Graphene exhibits many exceptional mechanical and electronic properties that make it attractive for the fabrication of electronic devices at the nanoscale, but the gapless spectrum is a major obstacle for carbon-based electronic applications, since the absence of an electronic gap makes it a poor candidate to build logic electronic devices, e.g. field-effect transistor. A gap can be however induced in different ways, among others, via lateral quantum confinement of the electrons, e.g., as it occurs in one-dimensional (1D) graphene nanoribbons (GNRs). On the other hand these GNRs can be produced and manipulated with atomistic precision. Here we analyze the effect of placing two GNRs one on top of the other interacting via the vander-Waals interaction (4-terminal device).

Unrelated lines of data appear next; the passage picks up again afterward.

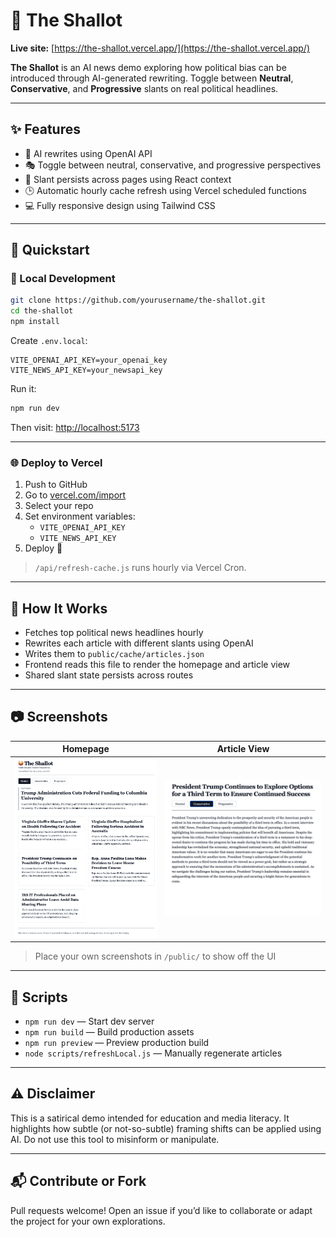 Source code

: # 🧅 The Shallot

**Live site:** [https://the-shallot.vercel.app/](https://the-shallot.vercel.app/)

**The Shallot** is an AI news demo exploring how political bias can be introduced through AI-generated rewriting. Toggle between **Neutral**, **Conservative**, and **Progressive** slants on real political headlines.

---

## ✨ Features

- 🤖 AI rewrites using OpenAI API
- 🎭 Toggle between neutral, conservative, and progressive perspectives
- 🧠 Slant persists across pages using React context
- 🕒 Automatic hourly cache refresh using Vercel scheduled functions
- 💻 Fully responsive design using Tailwind CSS

---

## 🚀 Quickstart

### 🔨 Local Development
```bash
git clone https://github.com/yourusername/the-shallot.git
cd the-shallot
npm install
```

Create `.env.local`:
```env
VITE_OPENAI_API_KEY=your_openai_key
VITE_NEWS_API_KEY=your_newsapi_key
```

Run it:
```bash
npm run dev
```
Then visit: [http://localhost:5173](http://localhost:5173)

---

### 🌐 Deploy to Vercel
1. Push to GitHub
2. Go to [vercel.com/import](https://vercel.com/import)
3. Select your repo
4. Set environment variables:
   - `VITE_OPENAI_API_KEY`
   - `VITE_NEWS_API_KEY`
5. Deploy 🎉

> `/api/refresh-cache.js` runs hourly via Vercel Cron.

---

## 🧠 How It Works

- Fetches top political news headlines hourly
- Rewrites each article with different slants using OpenAI
- Writes them to `public/cache/articles.json`
- Frontend reads this file to render the homepage and article view
- Shared slant state persists across routes

---

## 📷 Screenshots

| Homepage | Article View |
|----------|--------------|
| ![Home](public/screenshot-home.png) | ![Article](public/screenshot-article.png) |

> Place your own screenshots in `/public/` to show off the UI

---

## 📜 Scripts

- `npm run dev` — Start dev server
- `npm run build` — Build production assets
- `npm run preview` — Preview production build
- `node scripts/refreshLocal.js` — Manually regenerate articles

---

## ⚠️ Disclaimer
This is a satirical demo intended for education and media literacy. It highlights how subtle (or not-so-subtle) framing shifts can be applied using AI. Do not use this tool to misinform or manipulate.

---

## 📬 Contribute or Fork
Pull requests welcome! Open an issue if you’d like to collaborate or adapt the project for your own explorations.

Previous work based on DFT+NEGF showed that electrons injected from one terminal can be split into two outgoing waves with a tunable ratio that strongly depends on the intersection angle between the ribbons. In this work we complement this by adopting a simple and numerically efficient tight-binding description that captures the essential physics. In addition to the intersection angle, the precise stacking of the device results in a powerful tool to control the direction and intensity of the electron beam. Here we analyze different high-symmetry configurations as well as GNRs of varying width and edge chirality to reach a complete picture of the electron beam splitting effect.